The installation, which consisted of signage and flags, appeared on the lawn at the Wilder Bowl on Nov. 21 as a protest of a recent Israeli airstrike, according to the explanation on a sign posted at the site.
“Last week, Israel unleashed violent airstrikes on the Gaza Strip to assassinate Bahaa Abu al-Atta and his wife on Tuesday, November 12th. In the process, killing 34 unarmed Palestinian civilians, including 8 children,” the sign read.
“Oberlin Students for a Free Palestine and Oberlin Jewish Voice for Peace have created this installation to commemorate the lives of these 34 Palestinians who died at the hands of Zionist Settler Colonialism," the sign said.
“We list the names and ages of those who were lost on each black flag,” the sign explained, referring to the black flags sprinkled across the grassy area.
However, the display did not reveal the terrorist organization affiliation or the fact that the group supported the Boycott, Divestment, and Sanctions (BDS) movement against the nation of Israel, FOX News reported.
Nor did the information presented on the installation’s sign accurately reflect “a majority of fatalities were members of Palestinian Islamic Jihad, an Iranian-backed terrorist organization that is blacklisted by the United States, European Union, and others,” according to The Algemeiner.
Palestinians have tried to claim that 16 of 34 victims were innocent civilians but the Israeli military has identified 25 of the dead as known members of terrorist organizations.
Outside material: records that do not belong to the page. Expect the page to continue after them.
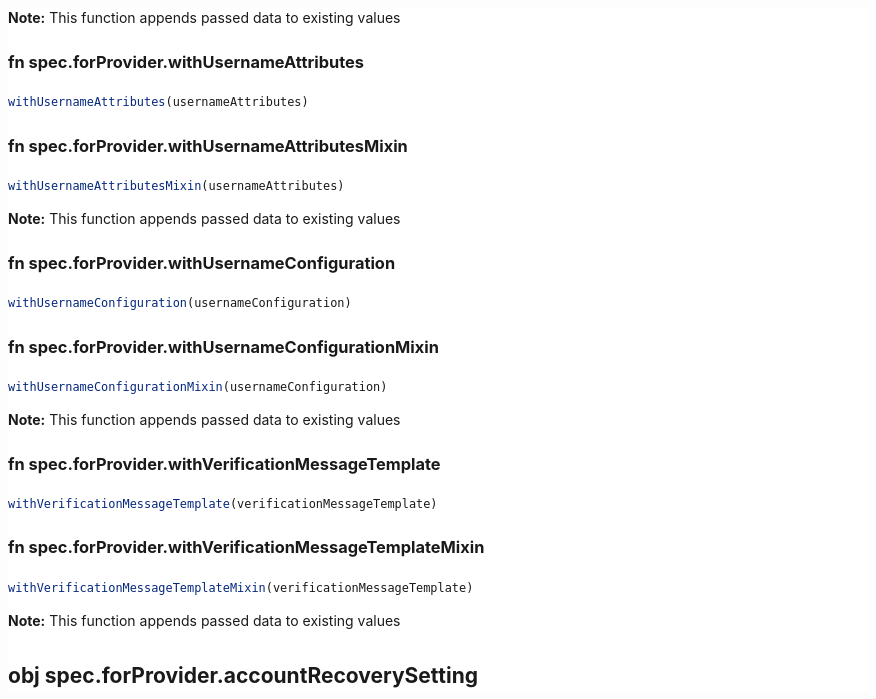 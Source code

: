 

**Note:** This function appends passed data to existing values

### fn spec.forProvider.withUsernameAttributes

```ts
withUsernameAttributes(usernameAttributes)
```



### fn spec.forProvider.withUsernameAttributesMixin

```ts
withUsernameAttributesMixin(usernameAttributes)
```



**Note:** This function appends passed data to existing values

### fn spec.forProvider.withUsernameConfiguration

```ts
withUsernameConfiguration(usernameConfiguration)
```



### fn spec.forProvider.withUsernameConfigurationMixin

```ts
withUsernameConfigurationMixin(usernameConfiguration)
```



**Note:** This function appends passed data to existing values

### fn spec.forProvider.withVerificationMessageTemplate

```ts
withVerificationMessageTemplate(verificationMessageTemplate)
```



### fn spec.forProvider.withVerificationMessageTemplateMixin

```ts
withVerificationMessageTemplateMixin(verificationMessageTemplate)
```



**Note:** This function appends passed data to existing values

## obj spec.forProvider.accountRecoverySetting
The college acknowledged that the spectacle “offended some members of our large and diverse community” but defended their decision to permit the display honoring known terrorists to be set up on its campus.
Oberlin College claimed the controversial move supported free speech, according to FOX News.
“Oberlin students, like all citizens, are entitled to their own thoughts and expressions and are individually accountable for how they engage in public discourse,” the school told the New York Daily News. “Students do not speak for the college, and the college does not dictate the views of its 2,850 students.”
“The opinions presented by the installation were solely those of the student groups that created it and do not represent the views of Oberlin College,” a spokesman for Oberlin said. “Oberlin opposes all forms of anti-Semitism, as we do all forms of prejudice and oppression.”
The statement went on to highlight Oberlin College’s “deep commitment to Jewish life and scholarship,” the New York Daily News reported.
But this wasn’t the first time Oberlin College has been accused of anti-Semitism, FOX News reported.
More than 200 Oberlin alumni signed an open letter in 2016 that expressed their concerns about anti-Semitism on the Ohio campus.
Oberlin alumnus Anne Herzberg told FOX News she stopped contributing money to her alma mater about 10 years ago because Oberlin had failed to "strongly deal with the targeting of Jews on campus.”